I have been in physical and emotional pain for the last couple of days. My hormones are out of whack really. I have been up and down on top of the bipolar and stress of relationships, kids, school grades, teachers’ bills, money, family, and all else that comes with life as a female with a period.
Yesterday I was in pain. Cramps, headaches, irritated, back pain, swollen feet, hair all wrong and feeling like total shit. I went to his house yesterday and he sat outside and I laid inside on the couch in pain depressed feel ugly out of whack and just wrong.
Today I woke up depressed, feeling like I wanted to die, praying for forgiveness and I cried myself back to sleep. So from 7:30 this morning until 11:45 this morning I was sleep. I had many, many, many, many things on my mind.
Like comparing myself to other women like my very strong, independent mother and other older women who are not married and still holding it all down on their own. They don’t have kids like me, I don’t drive, my house is not “right.” He won’t even come in my house. I am not his type because he told me I wasn’t his type and he doesn’t know why he is with me. I was questioning myself—why do I even bother? He won’t carry my bags but he does for my neighbors; he always helps my mother and jumps at the chance to do things for other single older women his age. Oh, he is thirteen years older than I am. He is in the Baby Boomer Generation and I am in Generation X. Nothing in common, really. My neighbor goes bowling, lives alone, and is free to do whoever and whatever she wants. My mom works hard, drives a truck, runs shit like a boss. He slips up and calls me his ex-wife’s name many, many, many, many, many times.
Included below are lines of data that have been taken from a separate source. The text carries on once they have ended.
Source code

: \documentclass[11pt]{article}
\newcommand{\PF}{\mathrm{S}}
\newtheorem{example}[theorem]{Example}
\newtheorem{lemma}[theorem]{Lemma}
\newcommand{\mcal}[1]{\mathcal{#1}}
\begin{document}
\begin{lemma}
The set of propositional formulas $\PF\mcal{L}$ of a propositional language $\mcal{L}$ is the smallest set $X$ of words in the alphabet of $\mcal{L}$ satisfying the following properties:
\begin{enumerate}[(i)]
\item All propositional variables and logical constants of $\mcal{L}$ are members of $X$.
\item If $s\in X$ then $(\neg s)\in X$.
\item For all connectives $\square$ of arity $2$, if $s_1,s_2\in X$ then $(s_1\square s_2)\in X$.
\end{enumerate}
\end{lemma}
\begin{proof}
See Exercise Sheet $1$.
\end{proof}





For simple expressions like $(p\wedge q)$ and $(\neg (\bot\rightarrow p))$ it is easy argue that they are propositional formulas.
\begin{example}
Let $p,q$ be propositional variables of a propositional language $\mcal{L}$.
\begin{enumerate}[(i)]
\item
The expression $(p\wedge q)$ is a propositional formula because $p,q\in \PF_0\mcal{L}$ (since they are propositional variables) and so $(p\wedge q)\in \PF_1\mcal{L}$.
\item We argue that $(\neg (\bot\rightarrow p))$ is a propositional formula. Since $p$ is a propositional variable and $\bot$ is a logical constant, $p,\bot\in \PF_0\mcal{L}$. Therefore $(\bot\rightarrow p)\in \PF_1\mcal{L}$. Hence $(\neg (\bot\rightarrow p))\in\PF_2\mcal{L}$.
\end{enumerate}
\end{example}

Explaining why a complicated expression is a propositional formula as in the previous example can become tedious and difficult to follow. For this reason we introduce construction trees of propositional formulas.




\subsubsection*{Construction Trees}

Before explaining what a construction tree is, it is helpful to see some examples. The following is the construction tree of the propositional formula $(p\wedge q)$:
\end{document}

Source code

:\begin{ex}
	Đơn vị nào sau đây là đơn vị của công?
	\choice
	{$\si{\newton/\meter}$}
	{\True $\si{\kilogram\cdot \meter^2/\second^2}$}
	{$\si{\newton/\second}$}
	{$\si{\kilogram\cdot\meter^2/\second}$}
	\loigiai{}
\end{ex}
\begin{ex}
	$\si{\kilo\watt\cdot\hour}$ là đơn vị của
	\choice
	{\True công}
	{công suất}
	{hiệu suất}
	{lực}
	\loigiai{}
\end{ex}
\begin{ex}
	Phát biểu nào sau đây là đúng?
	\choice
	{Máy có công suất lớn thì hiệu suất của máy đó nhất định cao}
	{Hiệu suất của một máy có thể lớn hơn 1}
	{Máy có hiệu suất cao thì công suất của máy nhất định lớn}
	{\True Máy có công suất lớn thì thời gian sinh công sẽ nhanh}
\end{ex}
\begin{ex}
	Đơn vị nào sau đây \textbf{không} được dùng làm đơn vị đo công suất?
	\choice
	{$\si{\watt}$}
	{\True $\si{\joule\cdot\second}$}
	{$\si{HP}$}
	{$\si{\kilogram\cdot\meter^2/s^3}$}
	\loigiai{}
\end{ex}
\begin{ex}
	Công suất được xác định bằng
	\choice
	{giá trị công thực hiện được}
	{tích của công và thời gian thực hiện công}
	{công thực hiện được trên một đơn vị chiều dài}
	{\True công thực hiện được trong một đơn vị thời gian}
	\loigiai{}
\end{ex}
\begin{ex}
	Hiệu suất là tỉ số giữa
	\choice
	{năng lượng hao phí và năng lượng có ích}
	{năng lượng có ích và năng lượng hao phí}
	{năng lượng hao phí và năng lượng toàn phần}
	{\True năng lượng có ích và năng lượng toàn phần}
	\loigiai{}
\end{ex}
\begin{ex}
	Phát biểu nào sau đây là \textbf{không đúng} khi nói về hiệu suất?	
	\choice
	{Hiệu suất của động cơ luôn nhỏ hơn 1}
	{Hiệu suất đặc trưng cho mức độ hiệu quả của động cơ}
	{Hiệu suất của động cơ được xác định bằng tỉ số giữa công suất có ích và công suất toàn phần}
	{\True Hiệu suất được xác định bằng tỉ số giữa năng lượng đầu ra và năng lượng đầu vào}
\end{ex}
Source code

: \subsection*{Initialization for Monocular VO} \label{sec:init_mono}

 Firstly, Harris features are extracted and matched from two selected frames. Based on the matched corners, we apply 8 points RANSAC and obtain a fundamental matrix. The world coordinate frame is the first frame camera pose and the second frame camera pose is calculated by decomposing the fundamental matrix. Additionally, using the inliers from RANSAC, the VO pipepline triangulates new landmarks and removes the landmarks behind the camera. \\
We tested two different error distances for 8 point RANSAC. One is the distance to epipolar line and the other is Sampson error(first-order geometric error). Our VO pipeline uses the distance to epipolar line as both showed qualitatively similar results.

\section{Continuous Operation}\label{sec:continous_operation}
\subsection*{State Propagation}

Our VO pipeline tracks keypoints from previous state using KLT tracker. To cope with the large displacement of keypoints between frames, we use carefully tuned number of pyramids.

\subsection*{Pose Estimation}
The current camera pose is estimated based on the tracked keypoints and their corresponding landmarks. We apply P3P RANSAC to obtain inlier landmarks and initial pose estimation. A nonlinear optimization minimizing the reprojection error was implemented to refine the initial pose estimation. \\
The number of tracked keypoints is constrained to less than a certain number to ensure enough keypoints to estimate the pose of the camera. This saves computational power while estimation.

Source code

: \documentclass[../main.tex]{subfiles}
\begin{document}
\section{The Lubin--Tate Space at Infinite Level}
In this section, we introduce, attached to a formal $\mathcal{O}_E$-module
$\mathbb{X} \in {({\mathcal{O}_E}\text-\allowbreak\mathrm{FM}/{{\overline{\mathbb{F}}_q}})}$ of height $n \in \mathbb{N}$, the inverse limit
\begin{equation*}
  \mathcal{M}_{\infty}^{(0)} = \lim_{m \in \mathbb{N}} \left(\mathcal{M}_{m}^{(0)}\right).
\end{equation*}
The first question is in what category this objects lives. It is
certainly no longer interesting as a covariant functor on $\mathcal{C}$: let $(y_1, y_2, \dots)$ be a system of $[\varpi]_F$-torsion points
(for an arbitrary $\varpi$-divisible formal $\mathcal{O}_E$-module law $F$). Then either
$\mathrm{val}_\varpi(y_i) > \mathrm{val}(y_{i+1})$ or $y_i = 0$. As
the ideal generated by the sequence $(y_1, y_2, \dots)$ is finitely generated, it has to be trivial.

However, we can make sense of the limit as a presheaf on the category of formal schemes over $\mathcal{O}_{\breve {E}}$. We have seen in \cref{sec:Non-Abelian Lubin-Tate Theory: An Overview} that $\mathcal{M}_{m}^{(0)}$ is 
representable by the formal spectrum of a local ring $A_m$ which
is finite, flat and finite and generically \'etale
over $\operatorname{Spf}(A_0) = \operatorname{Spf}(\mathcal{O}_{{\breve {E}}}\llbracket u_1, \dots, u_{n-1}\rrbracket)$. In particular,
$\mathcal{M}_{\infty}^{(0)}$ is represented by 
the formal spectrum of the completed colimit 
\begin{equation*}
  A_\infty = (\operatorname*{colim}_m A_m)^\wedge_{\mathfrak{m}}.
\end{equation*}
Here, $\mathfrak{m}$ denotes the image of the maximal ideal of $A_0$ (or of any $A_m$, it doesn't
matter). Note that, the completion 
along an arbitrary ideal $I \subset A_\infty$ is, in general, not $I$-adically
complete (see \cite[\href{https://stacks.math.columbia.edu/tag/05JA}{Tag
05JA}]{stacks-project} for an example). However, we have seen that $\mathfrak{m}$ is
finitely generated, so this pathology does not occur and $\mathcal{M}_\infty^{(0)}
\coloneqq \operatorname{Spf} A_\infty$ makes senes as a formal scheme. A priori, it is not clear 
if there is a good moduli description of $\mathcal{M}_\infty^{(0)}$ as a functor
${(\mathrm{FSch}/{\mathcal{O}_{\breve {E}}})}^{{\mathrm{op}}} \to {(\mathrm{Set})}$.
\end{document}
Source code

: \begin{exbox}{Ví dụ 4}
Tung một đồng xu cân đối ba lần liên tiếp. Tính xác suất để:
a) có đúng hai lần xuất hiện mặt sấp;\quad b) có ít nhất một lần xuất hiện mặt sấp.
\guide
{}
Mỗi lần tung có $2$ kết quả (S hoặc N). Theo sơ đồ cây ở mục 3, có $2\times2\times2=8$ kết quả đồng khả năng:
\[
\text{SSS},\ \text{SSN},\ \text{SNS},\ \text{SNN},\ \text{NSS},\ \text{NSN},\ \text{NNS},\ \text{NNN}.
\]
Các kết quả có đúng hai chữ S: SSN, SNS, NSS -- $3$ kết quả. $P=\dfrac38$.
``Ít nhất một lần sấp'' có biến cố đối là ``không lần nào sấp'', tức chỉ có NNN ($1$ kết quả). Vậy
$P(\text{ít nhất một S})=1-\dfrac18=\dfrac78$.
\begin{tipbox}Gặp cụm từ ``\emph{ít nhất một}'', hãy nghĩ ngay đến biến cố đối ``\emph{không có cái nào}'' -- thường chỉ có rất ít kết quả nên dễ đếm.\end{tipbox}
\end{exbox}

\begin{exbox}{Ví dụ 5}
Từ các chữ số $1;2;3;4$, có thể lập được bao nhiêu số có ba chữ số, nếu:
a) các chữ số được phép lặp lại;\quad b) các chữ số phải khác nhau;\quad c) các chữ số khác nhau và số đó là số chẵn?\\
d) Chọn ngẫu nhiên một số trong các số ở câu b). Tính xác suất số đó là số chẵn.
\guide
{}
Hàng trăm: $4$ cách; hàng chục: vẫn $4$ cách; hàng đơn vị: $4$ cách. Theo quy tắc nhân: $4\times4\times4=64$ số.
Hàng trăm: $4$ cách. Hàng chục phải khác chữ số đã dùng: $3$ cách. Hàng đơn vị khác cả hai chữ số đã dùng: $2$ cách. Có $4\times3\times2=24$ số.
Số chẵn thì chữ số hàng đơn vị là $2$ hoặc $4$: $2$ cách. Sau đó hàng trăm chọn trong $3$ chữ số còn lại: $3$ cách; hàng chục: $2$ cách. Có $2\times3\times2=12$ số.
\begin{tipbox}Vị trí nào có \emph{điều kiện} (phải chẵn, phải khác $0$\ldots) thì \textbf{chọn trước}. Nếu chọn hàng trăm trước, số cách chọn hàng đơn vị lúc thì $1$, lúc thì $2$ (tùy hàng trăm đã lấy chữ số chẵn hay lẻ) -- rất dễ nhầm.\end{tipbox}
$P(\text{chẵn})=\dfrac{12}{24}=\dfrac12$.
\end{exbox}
I am nothing more than a mentally ill single mother, unemployed, living in a three-bedroom house with me and my kids sleeping in one room. I have no room for happiness and plus I have said so much and done so much—I don’t deserve to be here. My kids don’t deserve a sick mother; they deserve better. They deserve a happy, full, stable life.
I have never felt loved, wanted, or needed. I have always been used, beat down, and rejected. And I deserve it all. I am not perfect. I fight to keep my life stable. I cannot live life anymore in this. I am not going to kill myself; I just need someone to love me. That’s all.